Secondly, it’s the information provided in the book and on the website, and the ease of navigation Dr Poore has created in using social media in learning, that make it an essential resource for teachers. The extensive and useful contents pages clearly identify the ‘topics’: the nuts and bolts of social media, as well as the ways of accessing them, using them and thinking about them. Each section explains in clear and concise, but not patronising, ways each of the aspects of current social media – focusing on what Dr Poore calls ‘the big four’: blogs, wikis, social networks and podcasts. Additional sections examine other aspects of social media that will enrich teachers’ practices and students’ learning, and consider the social contexts which affect the use of social media in the classroom. The book provides teachers with the ways and means of usefully including social media in safe and risk averse ways to achieve deep learning. The cyberbullying section is both realistic, reassuring and helpful. Throughout, there are links to other resources, exemplars and practical suggestions.

The website is interactive and encourages the posting of materials and issues as well as providing extensive additional information and examples for each of the sections of the book. It will clearly grow in time to be the primary resource for teachers as a means for testing and sharing of experience, and learning collectively.

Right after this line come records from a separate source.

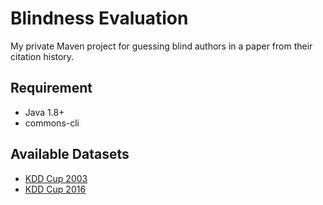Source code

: # Blindness Evaluation
My private Maven project for guessing blind authors in a paper from their citation history.  

## Requirement
- Java 1.8+  
- commons-cli

## Available Datasets
- [KDD Cup 2003](https://www.cs.cornell.edu/projects/kddcup/datasets.html)
- [KDD Cup 2016](https://academicgraph.blob.core.windows.net/graph-2016-02-05/index.html)

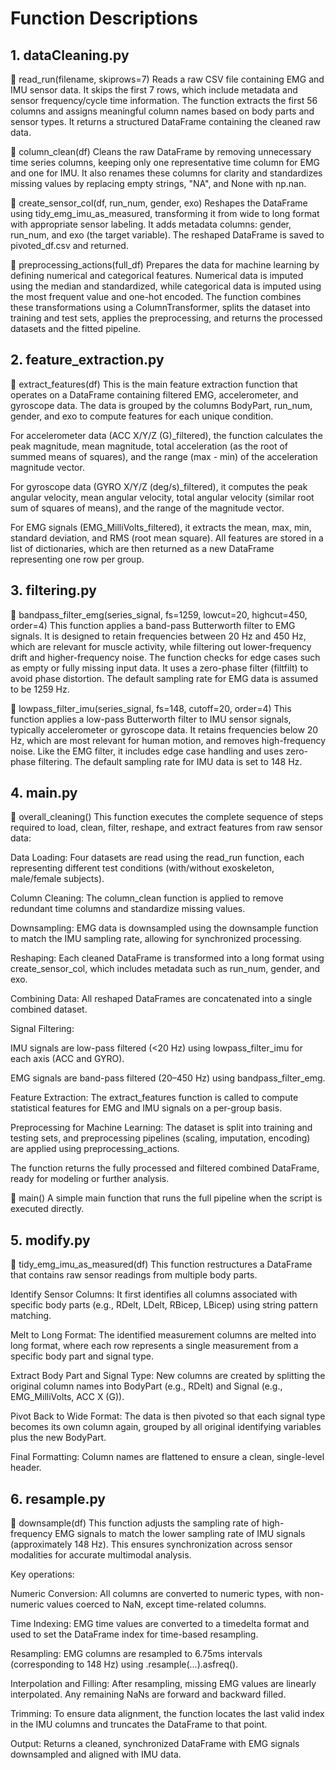 # Function Descriptions

## 1. dataCleaning.py

  🔹 read_run(filename, skiprows=7)
Reads a raw CSV file containing EMG and IMU sensor data. It skips the first 7 rows, which include metadata and sensor frequency/cycle time information. The function extracts the first 56 columns and assigns meaningful column names based on body parts and sensor types. It returns a structured DataFrame containing the cleaned raw data.

🔹 column_clean(df)
Cleans the raw DataFrame by removing unnecessary time series columns, keeping only one representative time column for EMG and one for IMU. It also renames these columns for clarity and standardizes missing values by replacing empty strings, "NA", and None with np.nan.

🔹 create_sensor_col(df, run_num, gender, exo)
Reshapes the DataFrame using tidy_emg_imu_as_measured, transforming it from wide to long format with appropriate sensor labeling. It adds metadata columns: gender, run_num, and exo (the target variable). The reshaped DataFrame is saved to pivoted_df.csv and returned.

🔹 preprocessing_actions(full_df)
Prepares the data for machine learning by defining numerical and categorical features. Numerical data is imputed using the median and standardized, while categorical data is imputed using the most frequent value and one-hot encoded. The function combines these transformations using a ColumnTransformer, splits the dataset into training and test sets, applies the preprocessing, and returns the processed datasets and the fitted pipeline.

## 2. feature_extraction.py

🔹 extract_features(df)
This is the main feature extraction function that operates on a DataFrame containing filtered EMG, accelerometer, and gyroscope data. The data is grouped by the columns BodyPart, run_num, gender, and exo to compute features for each unique condition.

For accelerometer data (ACC X/Y/Z (G)_filtered), the function calculates the peak magnitude, mean magnitude, total acceleration (as the root of summed means of squares), and the range (max - min) of the acceleration magnitude vector.

For gyroscope data (GYRO X/Y/Z (deg/s)_filtered), it computes the peak angular velocity, mean angular velocity, total angular velocity (similar root sum of squares of means), and the range of the magnitude vector.

For EMG signals (EMG_MilliVolts_filtered), it extracts the mean, max, min, standard deviation, and RMS (root mean square). All features are stored in a list of dictionaries, which are then returned as a new DataFrame representing one row per group.

## 3. filtering.py

🔹 bandpass_filter_emg(series_signal, fs=1259, lowcut=20, highcut=450, order=4)
This function applies a band-pass Butterworth filter to EMG signals. It is designed to retain frequencies between 20 Hz and 450 Hz, which are relevant for muscle activity, while filtering out lower-frequency drift and higher-frequency noise. The function checks for edge cases such as empty or fully missing input data. It uses a zero-phase filter (filtfilt) to avoid phase distortion. The default sampling rate for EMG data is assumed to be 1259 Hz.

🔹 lowpass_filter_imu(series_signal, fs=148, cutoff=20, order=4)
This function applies a low-pass Butterworth filter to IMU sensor signals, typically accelerometer or gyroscope data. It retains frequencies below 20 Hz, which are most relevant for human motion, and removes high-frequency noise. Like the EMG filter, it includes edge case handling and uses zero-phase filtering. The default sampling rate for IMU data is set to 148 Hz.

## 4. main.py

🔹 overall_cleaning()
This function executes the complete sequence of steps required to load, clean, filter, reshape, and extract features from raw sensor data:

Data Loading: Four datasets are read using the read_run function, each representing different test conditions (with/without exoskeleton, male/female subjects).

Column Cleaning: The column_clean function is applied to remove redundant time columns and standardize missing values.

Downsampling: EMG data is downsampled using the downsample function to match the IMU sampling rate, allowing for synchronized processing.

Reshaping: Each cleaned DataFrame is transformed into a long format using create_sensor_col, which includes metadata such as run_num, gender, and exo.

Combining Data: All reshaped DataFrames are concatenated into a single combined dataset.

Signal Filtering:

IMU signals are low-pass filtered (<20 Hz) using lowpass_filter_imu for each axis (ACC and GYRO).

EMG signals are band-pass filtered (20–450 Hz) using bandpass_filter_emg.

Feature Extraction: The extract_features function is called to compute statistical features for EMG and IMU signals on a per-group basis.

Preprocessing for Machine Learning: The dataset is split into training and testing sets, and preprocessing pipelines (scaling, imputation, encoding) are applied using preprocessing_actions.

The function returns the fully processed and filtered combined DataFrame, ready for modeling or further analysis.

🔹 main()
A simple main function that runs the full pipeline when the script is executed directly.

## 5. modify.py

🔹 tidy_emg_imu_as_measured(df)
This function restructures a DataFrame that contains raw sensor readings from multiple body parts.

Identify Sensor Columns: It first identifies all columns associated with specific body parts (e.g., RDelt, LDelt, RBicep, LBicep) using string pattern matching.

Melt to Long Format: The identified measurement columns are melted into long format, where each row represents a single measurement from a specific body part and signal type.

Extract Body Part and Signal Type: New columns are created by splitting the original column names into BodyPart (e.g., RDelt) and Signal (e.g., EMG_MilliVolts, ACC X (G)).

Pivot Back to Wide Format: The data is then pivoted so that each signal type becomes its own column again, grouped by all original identifying variables plus the new BodyPart.

Final Formatting: Column names are flattened to ensure a clean, single-level header.

## 6. resample.py

🔹 downsample(df)
This function adjusts the sampling rate of high-frequency EMG signals to match the lower sampling rate of IMU signals (approximately 148 Hz). This ensures synchronization across sensor modalities for accurate multimodal analysis.

Key operations:

Numeric Conversion: All columns are converted to numeric types, with non-numeric values coerced to NaN, except time-related columns.

Time Indexing: EMG time values are converted to a timedelta format and used to set the DataFrame index for time-based resampling.

Resampling: EMG columns are resampled to 6.75ms intervals (corresponding to 148 Hz) using .resample(...).asfreq().

Interpolation and Filling: After resampling, missing EMG values are linearly interpolated. Any remaining NaNs are forward and backward filled.

Trimming: To ensure data alignment, the function locates the last valid index in the IMU columns and truncates the DataFrame to that point.

Output: Returns a cleaned, synchronized DataFrame with EMG signals downsampled and aligned with IMU data.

Primarily, however, what makes this book so important, are the links Dr Poore creates between theory and practice. For her, social media provides a contemporaneous manifestation of social constructivist learning… of the John Dewey kind. Social media platforms, Dr Poore argues, put education, not the teacher, at the centre, thus allowing ‘students to take part more actively and creatively in their own learning’.

    Megan Poore and John Dewey  

She argues that ‘John Dewey recognised the importance of such approaches almost a century ago when he stated that there should be more opportunity for cojoint activities in which those instructed take part, so that they may acquire a social sense of their own powers and of the materials and appliances used.’ For Dr Poore, the use of social media in learning should occur in a social constructivist framework, and she identifies three main considerations for ensuring sound and deep learning: allowing sufficient time for planning, implementation and evaluation; the provision of scaffolding for students to make meaning of the tasks set; and, close monitoring of student comprehension, and early intervention where understanding is not evident.

In her Afterword, Dr Poore argues that social media is a dynamic in the cultural landscape that constitutes contemporary education, ‘inasmuch as education is itself a communicative act, then so must we find ways of harnessing these forms to the service of our profession. With care and imagination – those hallmarks of good teaching – we can find ways of making them work’.

Her book is a landmark way of making social media ‘work’ in providing higher order and socially developmental learning in our classrooms.